■ Your assignment ■
At the line containing "1. No Adobe Launch, selecione a propriedade criada", begin repeating lines exactly, and stop only after the final line of the records below.

Collected data
::::::::

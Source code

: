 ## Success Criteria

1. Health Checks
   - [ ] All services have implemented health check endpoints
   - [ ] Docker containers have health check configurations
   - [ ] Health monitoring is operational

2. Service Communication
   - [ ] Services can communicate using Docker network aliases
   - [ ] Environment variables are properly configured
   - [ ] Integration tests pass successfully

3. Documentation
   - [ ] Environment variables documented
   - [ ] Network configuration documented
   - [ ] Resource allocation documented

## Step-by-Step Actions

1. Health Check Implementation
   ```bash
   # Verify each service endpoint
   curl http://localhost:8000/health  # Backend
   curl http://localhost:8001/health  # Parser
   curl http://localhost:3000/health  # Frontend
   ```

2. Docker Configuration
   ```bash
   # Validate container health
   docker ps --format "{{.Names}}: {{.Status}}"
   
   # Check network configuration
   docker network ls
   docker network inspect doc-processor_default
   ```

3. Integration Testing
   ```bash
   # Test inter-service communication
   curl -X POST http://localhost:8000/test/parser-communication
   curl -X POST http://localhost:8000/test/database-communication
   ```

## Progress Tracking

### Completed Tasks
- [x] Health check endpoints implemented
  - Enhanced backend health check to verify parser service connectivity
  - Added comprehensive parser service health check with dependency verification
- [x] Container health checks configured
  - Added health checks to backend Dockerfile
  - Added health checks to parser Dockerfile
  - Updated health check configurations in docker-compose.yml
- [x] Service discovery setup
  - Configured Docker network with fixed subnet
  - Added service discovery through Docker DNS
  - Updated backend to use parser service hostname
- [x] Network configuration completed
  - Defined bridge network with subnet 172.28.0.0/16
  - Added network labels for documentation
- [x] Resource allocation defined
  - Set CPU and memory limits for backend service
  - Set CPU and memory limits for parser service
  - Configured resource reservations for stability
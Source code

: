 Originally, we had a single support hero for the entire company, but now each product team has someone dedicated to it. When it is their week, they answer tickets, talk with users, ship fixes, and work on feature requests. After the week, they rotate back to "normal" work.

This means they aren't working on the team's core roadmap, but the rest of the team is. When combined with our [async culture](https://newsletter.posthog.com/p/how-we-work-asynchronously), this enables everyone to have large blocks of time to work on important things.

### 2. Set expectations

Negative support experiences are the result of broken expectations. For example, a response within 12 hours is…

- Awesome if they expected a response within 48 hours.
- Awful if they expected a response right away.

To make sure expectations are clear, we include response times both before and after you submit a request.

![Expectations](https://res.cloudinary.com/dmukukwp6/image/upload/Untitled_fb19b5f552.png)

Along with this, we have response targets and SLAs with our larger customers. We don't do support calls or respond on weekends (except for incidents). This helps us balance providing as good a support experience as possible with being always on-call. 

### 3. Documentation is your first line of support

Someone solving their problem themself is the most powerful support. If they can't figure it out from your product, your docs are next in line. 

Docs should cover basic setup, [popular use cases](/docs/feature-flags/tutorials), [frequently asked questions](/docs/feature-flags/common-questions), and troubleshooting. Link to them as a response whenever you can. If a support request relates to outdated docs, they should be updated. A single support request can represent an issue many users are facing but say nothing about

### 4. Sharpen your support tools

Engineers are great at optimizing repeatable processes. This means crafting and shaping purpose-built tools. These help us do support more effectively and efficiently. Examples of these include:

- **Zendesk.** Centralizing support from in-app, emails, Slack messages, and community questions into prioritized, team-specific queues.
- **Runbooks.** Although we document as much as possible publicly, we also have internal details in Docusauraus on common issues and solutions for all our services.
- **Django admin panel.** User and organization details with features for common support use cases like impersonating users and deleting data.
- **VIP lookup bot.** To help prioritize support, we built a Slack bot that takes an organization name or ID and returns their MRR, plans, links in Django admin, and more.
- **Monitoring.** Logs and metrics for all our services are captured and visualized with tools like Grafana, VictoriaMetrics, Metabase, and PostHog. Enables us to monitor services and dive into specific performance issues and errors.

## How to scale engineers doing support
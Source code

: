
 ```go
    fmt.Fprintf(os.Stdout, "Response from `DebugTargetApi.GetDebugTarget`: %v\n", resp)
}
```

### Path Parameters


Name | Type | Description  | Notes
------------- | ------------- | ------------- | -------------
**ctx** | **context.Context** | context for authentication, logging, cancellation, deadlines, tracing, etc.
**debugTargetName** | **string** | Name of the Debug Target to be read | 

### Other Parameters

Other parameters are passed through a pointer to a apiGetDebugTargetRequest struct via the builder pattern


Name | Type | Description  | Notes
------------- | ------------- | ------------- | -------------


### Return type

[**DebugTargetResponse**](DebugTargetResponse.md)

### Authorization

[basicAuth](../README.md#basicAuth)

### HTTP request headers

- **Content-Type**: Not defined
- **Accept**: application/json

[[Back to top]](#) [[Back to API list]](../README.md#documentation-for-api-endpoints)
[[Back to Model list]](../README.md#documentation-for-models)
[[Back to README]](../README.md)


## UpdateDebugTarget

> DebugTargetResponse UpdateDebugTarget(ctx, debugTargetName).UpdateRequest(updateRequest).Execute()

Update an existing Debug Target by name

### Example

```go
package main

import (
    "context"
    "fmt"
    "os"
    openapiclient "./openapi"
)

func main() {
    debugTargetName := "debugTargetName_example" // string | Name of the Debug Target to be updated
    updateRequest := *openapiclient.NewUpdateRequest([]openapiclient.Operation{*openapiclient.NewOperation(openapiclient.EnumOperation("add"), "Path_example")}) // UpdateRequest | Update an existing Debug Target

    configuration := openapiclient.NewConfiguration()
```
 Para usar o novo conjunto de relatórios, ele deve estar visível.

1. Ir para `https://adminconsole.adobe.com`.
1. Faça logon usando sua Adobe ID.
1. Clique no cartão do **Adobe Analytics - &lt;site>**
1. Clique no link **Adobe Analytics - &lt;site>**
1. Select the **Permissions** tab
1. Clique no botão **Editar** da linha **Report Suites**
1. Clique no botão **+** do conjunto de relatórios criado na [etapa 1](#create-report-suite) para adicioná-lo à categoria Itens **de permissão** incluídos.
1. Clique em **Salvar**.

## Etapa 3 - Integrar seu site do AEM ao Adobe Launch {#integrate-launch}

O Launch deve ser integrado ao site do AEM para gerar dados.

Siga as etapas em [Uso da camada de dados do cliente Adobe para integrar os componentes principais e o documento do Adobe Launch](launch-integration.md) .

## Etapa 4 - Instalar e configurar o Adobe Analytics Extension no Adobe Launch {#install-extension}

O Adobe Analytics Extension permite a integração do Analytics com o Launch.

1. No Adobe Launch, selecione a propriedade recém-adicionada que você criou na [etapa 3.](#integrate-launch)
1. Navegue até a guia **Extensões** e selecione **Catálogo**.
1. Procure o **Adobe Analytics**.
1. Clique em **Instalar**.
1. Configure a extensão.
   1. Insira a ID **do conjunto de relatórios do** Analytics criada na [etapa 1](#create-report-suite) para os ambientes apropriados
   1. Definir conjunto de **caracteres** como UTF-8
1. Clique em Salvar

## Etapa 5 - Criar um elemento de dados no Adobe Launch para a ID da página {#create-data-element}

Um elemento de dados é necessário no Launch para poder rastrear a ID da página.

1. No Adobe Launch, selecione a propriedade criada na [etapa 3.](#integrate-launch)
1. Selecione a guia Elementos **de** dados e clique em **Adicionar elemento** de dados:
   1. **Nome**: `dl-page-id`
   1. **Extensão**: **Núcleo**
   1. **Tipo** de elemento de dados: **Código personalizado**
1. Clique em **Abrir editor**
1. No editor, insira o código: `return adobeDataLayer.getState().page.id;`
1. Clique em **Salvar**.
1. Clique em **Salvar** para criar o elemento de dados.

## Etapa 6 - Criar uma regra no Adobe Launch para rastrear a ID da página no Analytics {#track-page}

::::::::

■ Response area ■
1. No Adobe Launch, selecione a propriedade criada na [etapa 3.](#integrate-launch)
1. Selecione a guia Elementos **de** dados e clique em **Adicionar elemento** de dados:
   1. **Nome**: `dl-page-id`
   1. **Extensão**: **Núcleo**
   1. **Tipo** de elemento de dados: **Código personalizado**
1. Clique em **Abrir editor**
1. No editor, insira o código: `return adobeDataLayer.getState().page.id;`
1. Clique em **Salvar**.
1. Clique em **Salvar** para criar o elemento de dados.

## Etapa 6 - Criar uma regra no Adobe Launch para rastrear a ID da página no Analytics {#track-page}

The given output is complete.